A one-hour session on Engineering Statistics 101 for Safety was held during the 2015 FDOT Design Training Expo on June 11th at the Buena Vista Palace Hotel in Orlando, Florida. Sponsored by the Southeastern Transportation, Research, Innovation, Development and Education (STRIDE) Center, and organized by Mr. Joseph Santos, P.E. of the FDOT State Safety Office, this one-hour session provided the background on the traditional and new highway safety analysis methods including the Highway Safety Manual (HSM) and SafetyAnalyst. The HSM provides quantitative measures to estimate crash frequency and severity at a variety of locations. SafetyAnalyst is a state-of-the-art analytical tool for making system-wide safety decisions. Often advertised as a companion to Part B of the HSM, SafetyAnalyst automates all the steps in the roadway safety management process. Florida has been preparing for deploying SafetyAnalyst for the past few years. By deploying itstatewide, FDOT will, for the first time, have a standardized system to consistently conduct safety analysis across the state. A major step in implementing SafetyAnalyst is totrain the FDOT district officials on using the software.

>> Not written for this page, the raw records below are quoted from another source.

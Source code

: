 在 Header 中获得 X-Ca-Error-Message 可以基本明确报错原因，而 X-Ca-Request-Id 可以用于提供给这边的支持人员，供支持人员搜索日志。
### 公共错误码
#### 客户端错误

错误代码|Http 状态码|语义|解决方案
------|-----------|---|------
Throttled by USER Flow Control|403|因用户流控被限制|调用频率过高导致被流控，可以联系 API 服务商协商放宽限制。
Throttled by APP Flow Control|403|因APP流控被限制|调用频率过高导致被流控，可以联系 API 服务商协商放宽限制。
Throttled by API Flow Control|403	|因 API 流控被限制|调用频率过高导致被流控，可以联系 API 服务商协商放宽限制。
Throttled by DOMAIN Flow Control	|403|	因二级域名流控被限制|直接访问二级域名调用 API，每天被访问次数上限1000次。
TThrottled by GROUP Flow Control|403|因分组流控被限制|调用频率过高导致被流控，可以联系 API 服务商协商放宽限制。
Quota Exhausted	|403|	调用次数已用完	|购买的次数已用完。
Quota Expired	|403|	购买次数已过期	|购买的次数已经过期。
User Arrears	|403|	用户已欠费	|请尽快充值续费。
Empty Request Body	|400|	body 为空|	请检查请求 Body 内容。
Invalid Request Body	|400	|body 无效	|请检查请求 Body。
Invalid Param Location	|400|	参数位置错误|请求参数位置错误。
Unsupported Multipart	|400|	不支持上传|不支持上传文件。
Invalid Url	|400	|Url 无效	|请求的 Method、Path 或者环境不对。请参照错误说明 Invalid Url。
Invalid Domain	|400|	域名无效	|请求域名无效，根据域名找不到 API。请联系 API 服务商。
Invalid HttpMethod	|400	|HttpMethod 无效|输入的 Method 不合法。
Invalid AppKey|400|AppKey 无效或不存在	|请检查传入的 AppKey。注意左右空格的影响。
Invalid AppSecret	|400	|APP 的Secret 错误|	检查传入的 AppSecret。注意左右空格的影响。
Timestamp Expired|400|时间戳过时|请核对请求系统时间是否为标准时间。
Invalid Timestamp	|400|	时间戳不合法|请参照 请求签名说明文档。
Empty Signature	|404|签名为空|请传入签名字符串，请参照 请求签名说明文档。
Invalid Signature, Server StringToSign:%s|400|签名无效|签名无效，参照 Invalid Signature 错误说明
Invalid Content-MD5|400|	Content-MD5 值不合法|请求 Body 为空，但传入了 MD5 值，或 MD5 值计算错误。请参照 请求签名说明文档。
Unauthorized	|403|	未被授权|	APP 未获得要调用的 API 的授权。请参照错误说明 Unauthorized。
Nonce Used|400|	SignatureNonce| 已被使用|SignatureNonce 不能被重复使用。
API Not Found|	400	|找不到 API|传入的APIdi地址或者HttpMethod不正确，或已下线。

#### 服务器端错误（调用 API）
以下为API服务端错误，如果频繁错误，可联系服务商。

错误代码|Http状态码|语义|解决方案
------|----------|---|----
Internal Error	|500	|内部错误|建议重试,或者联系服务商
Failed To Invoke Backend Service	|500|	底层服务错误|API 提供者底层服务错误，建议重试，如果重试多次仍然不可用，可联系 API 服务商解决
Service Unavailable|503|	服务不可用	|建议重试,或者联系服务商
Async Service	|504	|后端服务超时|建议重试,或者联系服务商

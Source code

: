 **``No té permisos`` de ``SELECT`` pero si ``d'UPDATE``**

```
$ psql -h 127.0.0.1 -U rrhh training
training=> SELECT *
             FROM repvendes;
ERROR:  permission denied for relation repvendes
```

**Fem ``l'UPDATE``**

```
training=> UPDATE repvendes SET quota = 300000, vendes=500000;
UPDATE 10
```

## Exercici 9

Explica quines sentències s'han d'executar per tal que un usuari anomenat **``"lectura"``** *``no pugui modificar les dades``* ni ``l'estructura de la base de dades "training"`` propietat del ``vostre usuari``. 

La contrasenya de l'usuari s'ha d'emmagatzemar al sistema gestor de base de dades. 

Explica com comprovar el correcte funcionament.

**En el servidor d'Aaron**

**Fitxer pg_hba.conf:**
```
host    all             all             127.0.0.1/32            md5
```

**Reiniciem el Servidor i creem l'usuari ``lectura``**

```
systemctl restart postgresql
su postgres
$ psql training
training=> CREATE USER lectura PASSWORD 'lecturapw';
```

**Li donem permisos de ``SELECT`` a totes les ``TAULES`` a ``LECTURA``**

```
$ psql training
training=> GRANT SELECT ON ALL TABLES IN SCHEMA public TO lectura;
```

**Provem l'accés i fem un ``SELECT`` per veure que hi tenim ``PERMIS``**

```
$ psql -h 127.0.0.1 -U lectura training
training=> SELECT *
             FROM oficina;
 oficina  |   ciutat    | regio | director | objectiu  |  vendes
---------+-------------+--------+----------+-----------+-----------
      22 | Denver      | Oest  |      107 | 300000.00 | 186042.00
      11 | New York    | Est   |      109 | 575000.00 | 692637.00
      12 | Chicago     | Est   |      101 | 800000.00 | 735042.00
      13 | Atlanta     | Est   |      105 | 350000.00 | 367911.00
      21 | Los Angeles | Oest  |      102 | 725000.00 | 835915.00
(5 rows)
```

As part of the SafetyAnalyst implementation efforts, the one-hour session on Engineering Statistics 101 for Safety aimed to introduce the advanced methods in highway safety analysis. The session primarily targeted the general audience who are interested in understanding the big picture of the highway safety analysis. It attracted over hundred safety engineers from local, district, and state offices, and their consultants. Dr. Priyanka Alluri, Assistant Professor in the Department of Civil and Environmental Engineering at Florida International University, discussed the recent advances in highway safety analysis. The issues with the traditional methods were first discussed. More specifically, the regression-to-the-mean (RTM) effect, the issues with crash frequencies and crash rates, non-linear relationship between crashes and exposure (i.e., traffic), and the differences between reactive and proactive approaches were discussed. She next explained the empirical Bayes (EB) Method, safety performance functions (SPFs), crash modification factors (CMFs), calibration factors (C), and the potential for Safety Improvement (PSI). This session will serve as a pre-requisite for the STRIDE-sponsored one-and-a-half day workshop on SafetyAnalyst to be conducted in Spring 2016. The workshop will focus on introducing the SafetyAnalyst application, and discussing its capabilities and limitations. This will be followed by a detailed review of SafetyAnalyst modules and hands-on exercises using SafetyAnalyst. This hands-on workshop will provide the necessary training to use SafetyAnalyst for making safety decisions.